-------- Material to process --------

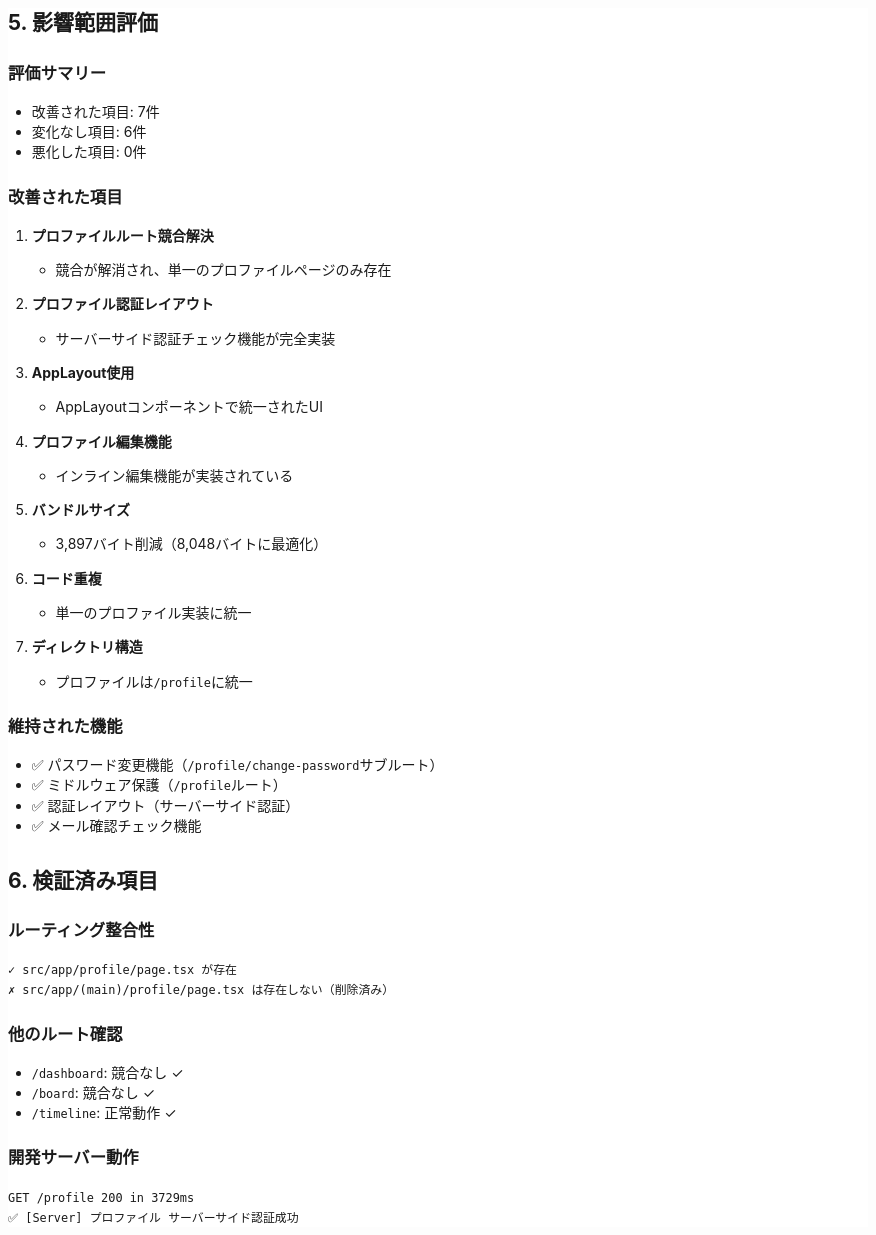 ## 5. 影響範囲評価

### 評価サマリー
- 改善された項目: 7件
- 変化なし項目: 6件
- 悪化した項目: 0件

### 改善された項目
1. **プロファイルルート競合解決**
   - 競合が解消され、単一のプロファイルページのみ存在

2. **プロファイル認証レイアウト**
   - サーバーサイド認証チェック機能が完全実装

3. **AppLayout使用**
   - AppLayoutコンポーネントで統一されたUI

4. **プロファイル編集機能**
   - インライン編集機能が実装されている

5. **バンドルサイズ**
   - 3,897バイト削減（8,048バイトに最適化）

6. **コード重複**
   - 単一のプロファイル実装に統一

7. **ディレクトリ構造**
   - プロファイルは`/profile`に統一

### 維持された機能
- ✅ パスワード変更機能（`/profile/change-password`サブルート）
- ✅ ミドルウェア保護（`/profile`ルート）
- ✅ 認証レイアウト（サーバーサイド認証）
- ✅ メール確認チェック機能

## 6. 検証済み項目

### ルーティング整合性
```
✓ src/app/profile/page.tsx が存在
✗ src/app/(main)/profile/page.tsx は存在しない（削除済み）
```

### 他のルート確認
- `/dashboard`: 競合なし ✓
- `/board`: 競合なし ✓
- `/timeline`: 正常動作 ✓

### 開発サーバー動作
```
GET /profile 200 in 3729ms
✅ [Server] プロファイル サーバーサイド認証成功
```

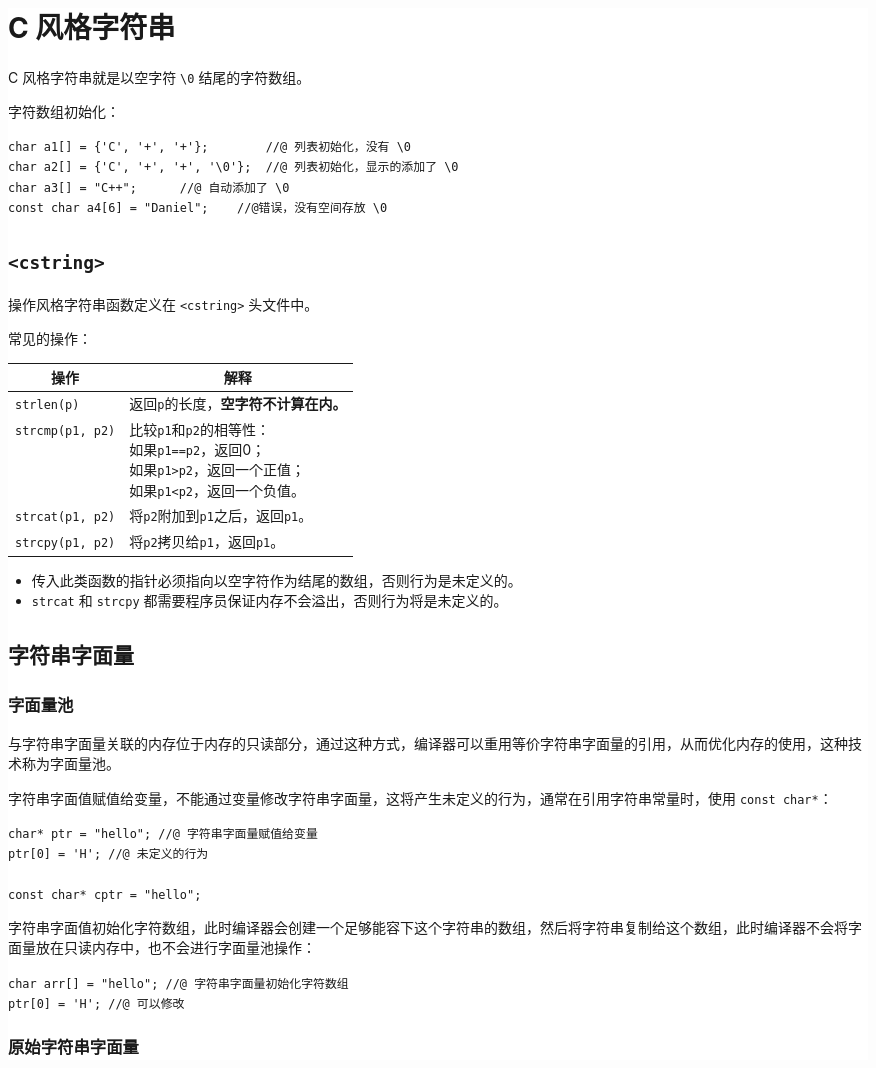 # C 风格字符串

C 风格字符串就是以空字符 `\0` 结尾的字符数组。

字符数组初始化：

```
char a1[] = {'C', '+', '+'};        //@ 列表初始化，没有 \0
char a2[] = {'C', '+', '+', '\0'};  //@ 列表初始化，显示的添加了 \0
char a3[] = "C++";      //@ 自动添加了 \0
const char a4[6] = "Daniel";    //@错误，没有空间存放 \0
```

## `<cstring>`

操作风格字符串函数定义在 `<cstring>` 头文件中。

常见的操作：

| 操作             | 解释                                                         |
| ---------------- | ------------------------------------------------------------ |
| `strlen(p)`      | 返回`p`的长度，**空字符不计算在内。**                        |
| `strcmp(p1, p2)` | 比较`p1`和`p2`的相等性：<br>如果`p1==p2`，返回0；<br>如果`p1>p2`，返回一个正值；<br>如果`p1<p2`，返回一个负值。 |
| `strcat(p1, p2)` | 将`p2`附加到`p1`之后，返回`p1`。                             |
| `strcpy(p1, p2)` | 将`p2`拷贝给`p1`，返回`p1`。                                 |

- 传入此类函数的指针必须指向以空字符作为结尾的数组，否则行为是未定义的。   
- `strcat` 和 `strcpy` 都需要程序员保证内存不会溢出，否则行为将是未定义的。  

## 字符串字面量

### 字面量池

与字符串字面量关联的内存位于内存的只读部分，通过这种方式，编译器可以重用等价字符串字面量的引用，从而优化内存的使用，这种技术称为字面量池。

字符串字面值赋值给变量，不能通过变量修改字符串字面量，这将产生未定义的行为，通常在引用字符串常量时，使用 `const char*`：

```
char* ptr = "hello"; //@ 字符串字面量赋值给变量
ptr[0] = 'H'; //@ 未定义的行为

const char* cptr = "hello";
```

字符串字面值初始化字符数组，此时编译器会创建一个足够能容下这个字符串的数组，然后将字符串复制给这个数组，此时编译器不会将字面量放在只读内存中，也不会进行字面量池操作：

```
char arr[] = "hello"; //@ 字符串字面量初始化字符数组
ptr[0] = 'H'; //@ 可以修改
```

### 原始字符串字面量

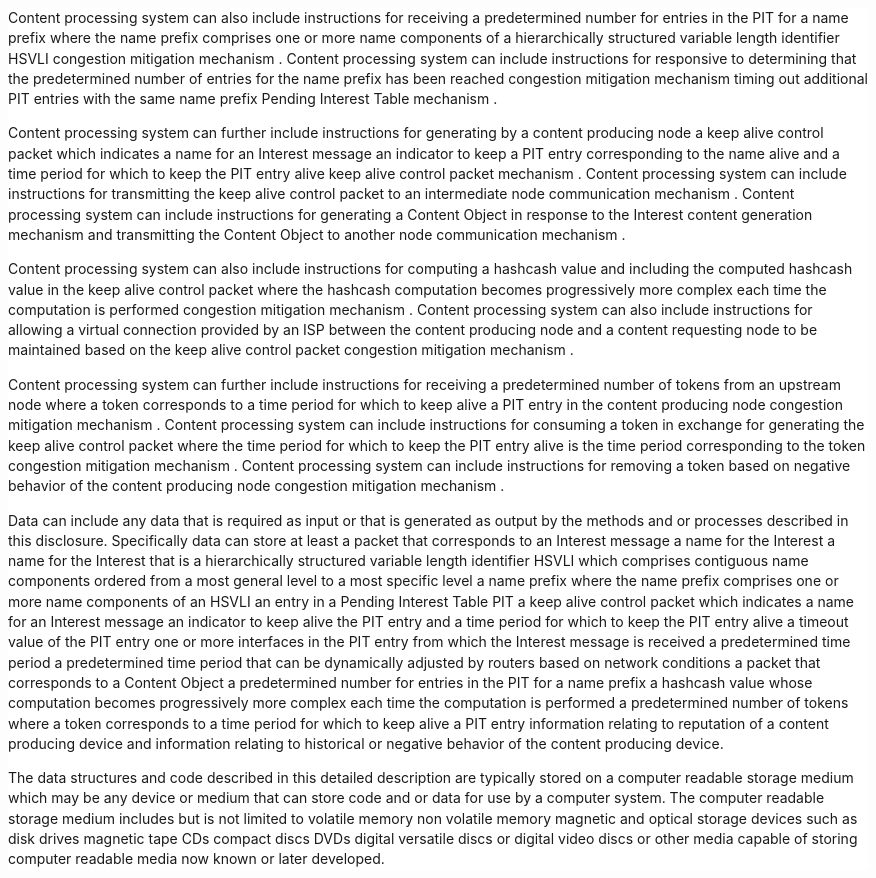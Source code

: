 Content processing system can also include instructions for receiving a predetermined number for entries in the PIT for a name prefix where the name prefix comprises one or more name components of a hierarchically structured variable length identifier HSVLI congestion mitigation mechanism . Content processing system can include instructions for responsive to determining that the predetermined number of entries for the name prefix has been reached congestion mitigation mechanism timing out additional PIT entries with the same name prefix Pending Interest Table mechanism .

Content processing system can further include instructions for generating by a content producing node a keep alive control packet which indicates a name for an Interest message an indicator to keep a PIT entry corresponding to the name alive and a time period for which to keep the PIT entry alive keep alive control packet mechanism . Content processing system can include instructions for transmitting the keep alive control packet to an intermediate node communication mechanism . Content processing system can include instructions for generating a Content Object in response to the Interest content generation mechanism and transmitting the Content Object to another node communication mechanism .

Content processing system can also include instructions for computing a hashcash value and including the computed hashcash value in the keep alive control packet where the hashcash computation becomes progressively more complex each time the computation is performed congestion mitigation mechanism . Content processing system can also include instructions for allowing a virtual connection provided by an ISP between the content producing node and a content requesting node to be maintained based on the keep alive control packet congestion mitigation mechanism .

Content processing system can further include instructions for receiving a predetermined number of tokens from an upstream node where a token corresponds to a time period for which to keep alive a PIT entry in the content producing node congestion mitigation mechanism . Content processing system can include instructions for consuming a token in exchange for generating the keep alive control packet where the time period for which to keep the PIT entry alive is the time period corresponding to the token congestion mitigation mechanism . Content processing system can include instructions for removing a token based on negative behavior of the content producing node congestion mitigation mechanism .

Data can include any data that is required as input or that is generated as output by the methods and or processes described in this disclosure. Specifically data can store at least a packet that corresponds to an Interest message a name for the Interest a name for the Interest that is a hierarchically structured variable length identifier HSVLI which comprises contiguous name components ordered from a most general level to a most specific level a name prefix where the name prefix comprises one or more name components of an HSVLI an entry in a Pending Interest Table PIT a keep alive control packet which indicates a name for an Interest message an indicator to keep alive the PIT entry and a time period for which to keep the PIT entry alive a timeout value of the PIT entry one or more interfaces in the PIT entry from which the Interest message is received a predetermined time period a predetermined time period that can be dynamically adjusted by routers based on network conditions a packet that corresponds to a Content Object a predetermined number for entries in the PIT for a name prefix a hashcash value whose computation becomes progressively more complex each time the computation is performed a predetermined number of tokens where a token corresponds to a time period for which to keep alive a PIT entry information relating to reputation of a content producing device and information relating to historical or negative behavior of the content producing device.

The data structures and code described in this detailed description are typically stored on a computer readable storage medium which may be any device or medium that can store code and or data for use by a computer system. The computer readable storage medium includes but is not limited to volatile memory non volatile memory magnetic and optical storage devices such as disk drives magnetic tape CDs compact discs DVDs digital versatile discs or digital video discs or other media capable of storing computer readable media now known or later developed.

--------

- Exercise goal
Copy each line of the listing that carries the word "page".

- Task response
✓ src/app/profile/page.tsx が存在
✗ src/app/(main)/profile/page.tsx は存在しない（削除済み）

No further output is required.